After their verbal sparring, Ryuichi Sakamoto’s Captain Yonoi demands to see Jack Celliers’ (David Bowie) scars during his stint as PoW in Java. Celliers complies, revealing marks on his back. At first, Yonoi’s disgust is easy to brush off as a conventional aversion. But this scene marks the beginning of Yonoi’s unusual fixation on Celliers, culminating in tragedy for both of them.

Oshima doesn’t draw out any homoerotic connection between the unlikely friendship that links the titular Lawrence (Tom Conti), a British soldier who has lived in Japan long enough to learn the language and Sergeant Hara (Takeshi Kitano), a man with equal doses of sadism and humanity in him. Choosing to focus on Yonoi and Celliers instead, Oshima strikes at the heart of what honour means from both sides of the pond.

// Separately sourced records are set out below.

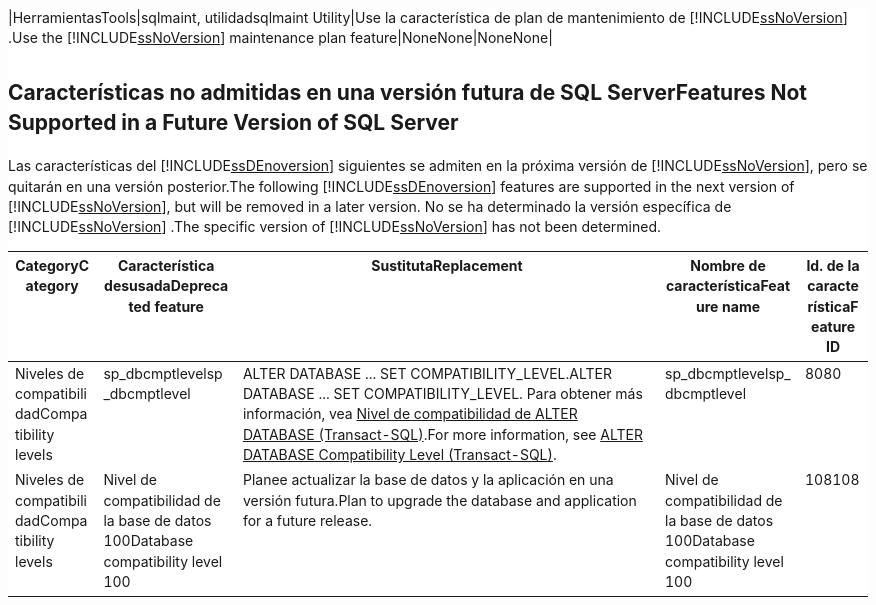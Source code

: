 |<span data-ttu-id="38843-182">Herramientas</span><span class="sxs-lookup"><span data-stu-id="38843-182">Tools</span></span>|<span data-ttu-id="38843-183">sqlmaint, utilidad</span><span class="sxs-lookup"><span data-stu-id="38843-183">sqlmaint Utility</span></span>|<span data-ttu-id="38843-184">Use la característica de plan de mantenimiento de [!INCLUDE[ssNoVersion](../includes/ssnoversion-md.md)] .</span><span class="sxs-lookup"><span data-stu-id="38843-184">Use the [!INCLUDE[ssNoVersion](../includes/ssnoversion-md.md)] maintenance plan feature</span></span>|<span data-ttu-id="38843-185">None</span><span class="sxs-lookup"><span data-stu-id="38843-185">None</span></span>|<span data-ttu-id="38843-186">None</span><span class="sxs-lookup"><span data-stu-id="38843-186">None</span></span>|  
  
## <a name="features-not-supported-in-a-future-version-of-sql-server"></a><span data-ttu-id="38843-187">Características no admitidas en una versión futura de SQL Server</span><span class="sxs-lookup"><span data-stu-id="38843-187">Features Not Supported in a Future Version of SQL Server</span></span>  
 <span data-ttu-id="38843-188">Las características del [!INCLUDE[ssDEnoversion](../includes/ssdenoversion-md.md)] siguientes se admiten en la próxima versión de [!INCLUDE[ssNoVersion](../includes/ssnoversion-md.md)], pero se quitarán en una versión posterior.</span><span class="sxs-lookup"><span data-stu-id="38843-188">The following [!INCLUDE[ssDEnoversion](../includes/ssdenoversion-md.md)] features are supported in the next version of [!INCLUDE[ssNoVersion](../includes/ssnoversion-md.md)], but will be removed in a later version.</span></span> <span data-ttu-id="38843-189">No se ha determinado la versión específica de [!INCLUDE[ssNoVersion](../includes/ssnoversion-md.md)] .</span><span class="sxs-lookup"><span data-stu-id="38843-189">The specific version of [!INCLUDE[ssNoVersion](../includes/ssnoversion-md.md)] has not been determined.</span></span>  
  
|<span data-ttu-id="38843-190">Category</span><span class="sxs-lookup"><span data-stu-id="38843-190">Category</span></span>|<span data-ttu-id="38843-191">Característica desusada</span><span class="sxs-lookup"><span data-stu-id="38843-191">Deprecated feature</span></span>|<span data-ttu-id="38843-192">Sustituta</span><span class="sxs-lookup"><span data-stu-id="38843-192">Replacement</span></span>|<span data-ttu-id="38843-193">Nombre de característica</span><span class="sxs-lookup"><span data-stu-id="38843-193">Feature name</span></span>|<span data-ttu-id="38843-194">Id. de la característica</span><span class="sxs-lookup"><span data-stu-id="38843-194">Feature ID</span></span>|  
|--------------|------------------------|-----------------|------------------|----------------|  
|<span data-ttu-id="38843-195">Niveles de compatibilidad</span><span class="sxs-lookup"><span data-stu-id="38843-195">Compatibility levels</span></span>|<span data-ttu-id="38843-196">sp_dbcmptlevel</span><span class="sxs-lookup"><span data-stu-id="38843-196">sp_dbcmptlevel</span></span>|<span data-ttu-id="38843-197">ALTER DATABASE ... SET COMPATIBILITY_LEVEL.</span><span class="sxs-lookup"><span data-stu-id="38843-197">ALTER DATABASE ... SET COMPATIBILITY_LEVEL.</span></span> <span data-ttu-id="38843-198">Para obtener más información, vea [Nivel de compatibilidad de ALTER DATABASE &#40;Transact-SQL&#41;](/sql/t-sql/statements/alter-database-transact-sql-compatibility-level).</span><span class="sxs-lookup"><span data-stu-id="38843-198">For more information, see [ALTER DATABASE Compatibility Level &#40;Transact-SQL&#41;](/sql/t-sql/statements/alter-database-transact-sql-compatibility-level).</span></span>|<span data-ttu-id="38843-199">sp_dbcmptlevel</span><span class="sxs-lookup"><span data-stu-id="38843-199">sp_dbcmptlevel</span></span>|<span data-ttu-id="38843-200">80</span><span class="sxs-lookup"><span data-stu-id="38843-200">80</span></span>|  
|<span data-ttu-id="38843-201">Niveles de compatibilidad</span><span class="sxs-lookup"><span data-stu-id="38843-201">Compatibility levels</span></span>|<span data-ttu-id="38843-202">Nivel de compatibilidad de la base de datos 100</span><span class="sxs-lookup"><span data-stu-id="38843-202">Database compatibility level 100</span></span>|<span data-ttu-id="38843-203">Planee actualizar la base de datos y la aplicación en una versión futura.</span><span class="sxs-lookup"><span data-stu-id="38843-203">Plan to upgrade the database and application for a future release.</span></span>|<span data-ttu-id="38843-204">Nivel de compatibilidad de la base de datos 100</span><span class="sxs-lookup"><span data-stu-id="38843-204">Database compatibility level 100</span></span>|<span data-ttu-id="38843-205">108</span><span class="sxs-lookup"><span data-stu-id="38843-205">108</span></span>|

Embellishing on honour and the role it plays, one can’t help but bring Yukio Mishima into the picture. After being misdiagnosed with tuberculosis and declared unfit for service, Mishima worked his whole life to see Japan return to its imperialistic roots. The Japanese writer and revolutionary wrote a story and later directed a movie titled Patriotism, which dwells upon the February 26th Incident, a coup d’état organized by a group of young, idealistic officers in an attempt to seize control of the Imperial Palace. The attempt went awry and multiple members of the Righteous Army were executed. In the film, Captain Yonoi laments at the fact that he could not partake in the Righteous Army’s patriotic sacrifice, having been posted at Manchuria at the time. Seppuku lurks around the corner of the entire movie, as at the beginning, Sergeant Hara supervises the hara-kiri of a solider who was found engaging in lewd acts with a Dutch prisoner. Furthermore, Yukio Mishima is famously remembered for committing hara-kiri after his failed coup in 1970 with the objective of restoring the power of the Emperor.

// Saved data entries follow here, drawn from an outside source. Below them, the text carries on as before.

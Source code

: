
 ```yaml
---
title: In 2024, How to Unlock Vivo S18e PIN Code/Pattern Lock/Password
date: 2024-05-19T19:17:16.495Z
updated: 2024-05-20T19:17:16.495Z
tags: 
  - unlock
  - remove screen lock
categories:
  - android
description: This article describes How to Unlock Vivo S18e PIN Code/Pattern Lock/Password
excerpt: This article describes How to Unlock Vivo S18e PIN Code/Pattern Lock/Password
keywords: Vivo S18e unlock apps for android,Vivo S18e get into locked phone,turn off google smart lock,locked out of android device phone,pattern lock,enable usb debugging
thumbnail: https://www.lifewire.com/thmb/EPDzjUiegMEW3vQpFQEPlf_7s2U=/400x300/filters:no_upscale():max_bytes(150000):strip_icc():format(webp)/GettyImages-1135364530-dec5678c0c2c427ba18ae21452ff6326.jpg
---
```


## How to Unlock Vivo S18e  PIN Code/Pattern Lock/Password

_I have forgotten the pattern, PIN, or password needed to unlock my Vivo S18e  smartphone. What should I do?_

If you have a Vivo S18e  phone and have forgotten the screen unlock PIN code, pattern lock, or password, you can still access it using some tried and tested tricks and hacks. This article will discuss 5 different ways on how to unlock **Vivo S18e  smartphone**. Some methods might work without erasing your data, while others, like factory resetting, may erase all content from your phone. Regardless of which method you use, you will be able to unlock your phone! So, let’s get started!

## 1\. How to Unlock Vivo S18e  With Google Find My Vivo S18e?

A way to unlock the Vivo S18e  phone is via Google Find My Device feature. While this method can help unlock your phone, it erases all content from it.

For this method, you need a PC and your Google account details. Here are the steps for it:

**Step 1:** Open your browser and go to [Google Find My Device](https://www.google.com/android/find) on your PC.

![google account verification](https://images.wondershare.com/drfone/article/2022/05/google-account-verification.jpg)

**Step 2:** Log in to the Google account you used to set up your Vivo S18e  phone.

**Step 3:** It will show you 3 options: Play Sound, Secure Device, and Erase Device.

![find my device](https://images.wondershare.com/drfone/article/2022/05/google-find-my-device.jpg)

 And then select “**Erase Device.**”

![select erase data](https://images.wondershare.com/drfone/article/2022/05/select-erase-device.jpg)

Preservation of a quintessential Japanese spirit and discontent with the manner in which the transition from old Japan to modern Japan was taking place are not the only things that bind Mishima and Captain Yonoi. In his 1949 book Confessions of a Mask, the former wrote about homosexual and sadomasochistic desires, including a description of the narrator’s ejaculation, which occurs while he is transfixed by the arrow-pierced body of St. Sebastian, as depicted in the Guido Reni painting. Mishima would further explore these themes in his novel Forbidden Colors (whose Japanese title is an euphemism for homosexuality), a novel which shares its title with one of the tracks on the soundtrack album for Merry Christmas, Mr Lawrence.

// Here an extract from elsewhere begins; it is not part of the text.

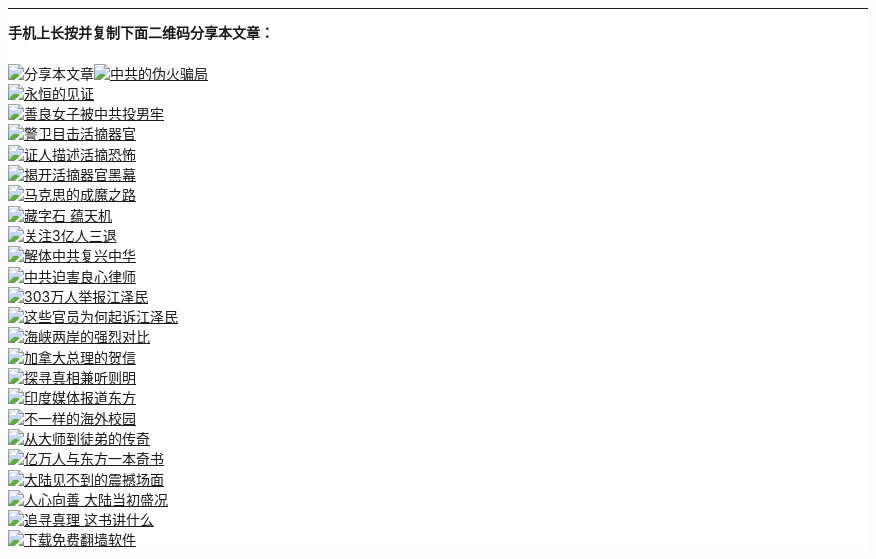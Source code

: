 <hr>    <strong>手机上长按并复制下面二维码分享本文章：</strong><br><br><img src="https://chart.apis.google.com/chart?cht=qr&chs=240x240&choe=UTF-8&chld=M|2&chl=/gb/20/9/29/n12440116.md%231" title="分享本文章"></td><td valign=TOP><a href="/gb/16/1/21/n4622075.md?dfh#1" target="_blank"><img src="https://raw.githubusercontent.com/vylahl3695/djy/master/gb/300/wei-f1.jpg" title="中共的伪火骗局"  alt="中共的伪火骗局"></a><br><a href="https://github.com/vylahl3695/www/blob/master/README.md?dfh#9" target="_blank"><img src="https://raw.githubusercontent.com/vylahl3695/djy/master/gb/300/yong-h.jpg" title="永恒的见证"  alt="永恒的见证"></a><br><a href="/gb/13/9/29/n3974789.md?dfh#1" target="_blank"><img src="https://raw.githubusercontent.com/vylahl3695/djy/master/gb/300/shang-lnz.jpg" title="善良女子被中共投男牢"  alt="善良女子被中共投男牢"></a><br><a href="/gb/16/3/16/n4663449.md?dfh#1" target="_blank"><img src="https://raw.githubusercontent.com/vylahl3695/djy/master/gb/300/huo-z3.jpg" title="警卫目击活摘器官"  alt="警卫目击活摘器官"></a><br><a href="/gb/16/8/7/n8177641.md?dfh#1" target="_blank"><img src="https://raw.githubusercontent.com/vylahl3695/djy/master/gb/300/huo-z4.jpg" title="证人描述活摘恐怖"  alt="证人描述活摘恐怖"></a><br><a href="/gb/10/4/19/n2881569.md?dfh#1" target="_blank"><img src="https://raw.githubusercontent.com/vylahl3695/djy/master/gb/300/huo-z1.jpg" title="揭开活摘器官黑幕"  alt="揭开活摘器官黑幕"></a><br><a href="/gb/10/11/7/n3077476.md?dfh#1" target="_blank"><img src="https://raw.githubusercontent.com/vylahl3695/djy/master/gb/300/ma-ks.jpg" title="马克思的成魔之路"  alt="马克思的成魔之路"></a><br><a href="/gb/14/6/9/n4173977.md?dfh#1" target="_blank"><img src="https://raw.githubusercontent.com/vylahl3695/djy/master/gb/300/chang-zs.jpg" title="藏字石 蕴天机"  alt="藏字石 蕴天机"></a><br><a href="/gb/18/5/10/n10381511.md?dfh#1" target="_blank"><img src="https://raw.githubusercontent.com/vylahl3695/djy/master/gb/300/st1.jpg" title="关注3亿人三退"  alt="关注3亿人三退"></a><br><a href="/gb/18/3/21/n10237682.md?dfh#1" target="_blank"><img src="https://raw.githubusercontent.com/vylahl3695/djy/master/gb/300/jie-t.jpg" title="解体中共复兴中华"  alt="解体中共复兴中华"></a><br><a href="/gb/9/2/9/n2422991.md?dfh#1" target="_blank"><img src="https://raw.githubusercontent.com/vylahl3695/djy/master/gb/300/gao-zs.jpg" title="中共迫害良心律师"  alt="中共迫害良心律师"></a><br><a href="/gb/18/12/9/n10900044.md?dfh#1" target="_blank"><img src="https://raw.githubusercontent.com/vylahl3695/djy/master/gb/300/sj1.jpg" title="303万人举报江泽民"  alt="303万人举报江泽民"></a><br><a href="/gb/18/8/28/n10672014.md?dfh#1" target="_blank"><img src="https://raw.githubusercontent.com/vylahl3695/djy/master/gb/300/sj2.jpg" title="这些官员为何起诉江泽民"  alt="这些官员为何起诉江泽民"></a><br><a href="/gb/8/12/18/n2367165.md?dfh#1" target="_blank"><img src="https://raw.githubusercontent.com/vylahl3695/djy/master/gb/300/liangan.jpg" title="海峡两岸的强烈对比"  alt="海峡两岸的强烈对比"></a><br><a href="/gb/15/12/10/n4593139.md?dfh#1" target="_blank"><img src="https://raw.githubusercontent.com/vylahl3695/djy/master/gb/300/jia-ndzl.jpg" title="加拿大总理的贺信"  alt="加拿大总理的贺信"></a><br><a href="/gb/11/6/17/n3289382.md?dfh#1" target="_blank"><img src="https://raw.githubusercontent.com/vylahl3695/djy/master/gb/300/xiao-wd.jpg" title="探寻真相兼听则明"  alt="探寻真相兼听则明"></a><br><a href="/gb/18/10/27/n10812623.md?dfh#1" target="_blank"><img src="https://raw.githubusercontent.com/vylahl3695/djy/master/gb/300/yindu.jpg" title="印度媒体报道东方"  alt="印度媒体报道东方"></a><br><a href="/gb/18/6/9/n10469652.md?dfh#1" target="_blank"><img src="https://raw.githubusercontent.com/vylahl3695/djy/master/gb/300/xie-j.jpg" title="不一样的海外校园"  alt="不一样的海外校园"></a><br><a href="/gb/7/4/5/n1669415.md?dfh#1" target="_blank"><img src="https://raw.githubusercontent.com/vylahl3695/djy/master/gb/300/li-up.jpg" title="从大师到徒弟的传奇"  alt="从大师到徒弟的传奇"></a><br><a href="/gb/17/5/26/n9191512.md?dfh#1" target="_blank"><img src="https://raw.githubusercontent.com/vylahl3695/djy/master/gb/300/zfl2.jpg" title="亿万人与东方一本奇书"  alt="亿万人与东方一本奇书"></a><br><a href="/gb/13/11/27/n4020290.md?dfh#1" target="_blank"><img src="https://raw.githubusercontent.com/vylahl3695/djy/master/gb/300/zhen-h.jpg" title="大陆见不到的震撼场面"  alt="大陆见不到的震撼场面"></a><br><a href="/gb/15/7/17/n4482910.md?dfh#1" target="_blank"><img src="https://raw.githubusercontent.com/vylahl3695/djy/master/gb/300/dalu-sk.jpg" title="人心向善 大陆当初盛况"  alt="人心向善 大陆当初盛况"></a><br><a href="/gb/19/1/5/n10955468.md?dfh#1" target="_blank"><img src="https://raw.githubusercontent.com/vylahl3695/djy/master/gb/300/zfl1.jpg" title="追寻真理 这书讲什么"  alt="追寻真理 这书讲什么"></a><br><a href="https://github.com/bannedbook/fanqiang/wiki" target="_blank"><img src="https://raw.githubusercontent.com/vylahl3695/djy/master/gb/300/fq1.jpg" title="下载免费翻墙软件"  alt="下载免费翻墙软件"></a><br></td></tr></table>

But it is a rather gross oversimplification to assume that Mishima was simply substituting himself as the protagonists of these novels. The sexual inclination that Mishima speaks of differs from homosexuality in the modern Western sense. Nanshoku (the Japanese tradition of male-love), had two different parts: monastic and military. In case of the latter, the bonds between senior and junior soldiers, while erotic in nature, primarily served as institutions that served to maintain order by disseminating several social hierarchies, rather than serving as an act that was associated with perversion and deviancy. The decline of nanshoku occurred during the Meiji restoration, as a result of Western cultural influence and the breakdown of feudal structures. The Keikan Code criminalized sodomy and as a result, nanshoku moved to the fringes of society.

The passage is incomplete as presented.